When two ROS nodes want to communicate, they actually send messages (in a text-based format) through sockets. Even if two nodes are on the same host, data is sent through a socket. This makes for a very flexible system - a node doesn’t have to care where the data it receives was sent from, and it is very easy to have nodes communicate, even if they are written in different languages. This power does come at a cost, though: sending data through a socket is a big no-no in a real-time system. In a real-time system, your code must meet a set of strict timing requirements (i.e. a tick on this main update loop must execute in under 5ms, no matter what). If the code fails to hit these requirements, bad things™ might happen - for example, the control loops on the robot stop go unstable and your robot breaks.

In 971’s AOS code, things are handled very differently.
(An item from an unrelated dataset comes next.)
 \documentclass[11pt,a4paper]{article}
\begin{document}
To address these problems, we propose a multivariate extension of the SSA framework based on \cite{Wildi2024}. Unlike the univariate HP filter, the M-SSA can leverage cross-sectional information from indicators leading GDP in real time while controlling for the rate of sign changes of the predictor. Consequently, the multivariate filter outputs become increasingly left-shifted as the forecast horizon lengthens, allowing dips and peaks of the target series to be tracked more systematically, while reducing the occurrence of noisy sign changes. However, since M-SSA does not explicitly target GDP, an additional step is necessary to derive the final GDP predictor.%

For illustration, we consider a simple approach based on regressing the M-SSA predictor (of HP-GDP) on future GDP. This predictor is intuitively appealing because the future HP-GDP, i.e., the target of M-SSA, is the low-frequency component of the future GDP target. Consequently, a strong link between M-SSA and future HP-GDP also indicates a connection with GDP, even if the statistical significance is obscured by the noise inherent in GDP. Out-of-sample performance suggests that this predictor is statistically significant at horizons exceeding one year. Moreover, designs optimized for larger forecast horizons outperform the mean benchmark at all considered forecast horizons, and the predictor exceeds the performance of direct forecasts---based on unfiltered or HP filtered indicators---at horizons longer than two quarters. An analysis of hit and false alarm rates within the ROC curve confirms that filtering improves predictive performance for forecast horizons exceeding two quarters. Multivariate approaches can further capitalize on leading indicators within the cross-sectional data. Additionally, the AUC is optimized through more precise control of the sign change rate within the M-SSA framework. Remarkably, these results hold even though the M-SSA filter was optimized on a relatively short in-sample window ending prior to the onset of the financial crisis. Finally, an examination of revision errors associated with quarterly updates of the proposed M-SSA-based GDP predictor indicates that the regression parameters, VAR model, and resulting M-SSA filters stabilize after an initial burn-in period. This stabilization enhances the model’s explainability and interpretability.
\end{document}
Messages are “sent” by placing them in a buffer in shared memory, which is exactly what it sounds like - a special portion of the system’s memory that can be read and written to by more than one process (program) on a system. This makes for a system that’s a little less flexible than ROS: it can’t really send messages across a network (in its current form), and instead of a defined text-based standard messages are stored in binary representations, so you can definitely have some nasty undefined behavior if you run two “nodes” which each are expecting to use different versions of a particular message type.

As an aside, 971 wrote a really cool custom compiler (transpiler, technically, but even more technically there’s no difference) to generate C++ serialization/de-serialization code for their message descriptor format (“queues”, .q). It’s pretty similar to Google’s protobuf in a lot of ways - just with better real-time guarantees (turns out any dynamic memory allocation also breaks real-time guarantees, so you have to be very careful about how you use memory).

TL;DR: 971’s framework is specifically designed for their needs - that is, the need to maintain incredibly precise real-time guarantees - and is a little less flexible than ROS because of that restriction.

Kyle pretty much nailed it. I just got back from a long business trip.

Almost. We actually compute a hash of the message definition with the compiler of and use that as part of the key to look up the queue in shmem. Incompatible messages will result in the two ends not being connected rather than corruption.

It doesn’t deal with the data evolving very well over time. I keep wanting to revisit that and at least use the protobuf parser instead of a custom tool, or one of the other open-source tools. That’ll let us have less poorly documented code. Protobuf today now has arenas, so it can support hard RT systems. Flatbufs now exist, along with cap’n’proto and others. When we started this in 2012, the software world was in a different place.

ROS2 is trying to handle the hard RT requirements to stay relevant. Turns out they matter in robots :slight_smile: It’s not fully ready though, and I have no metrics on how well it achieves this.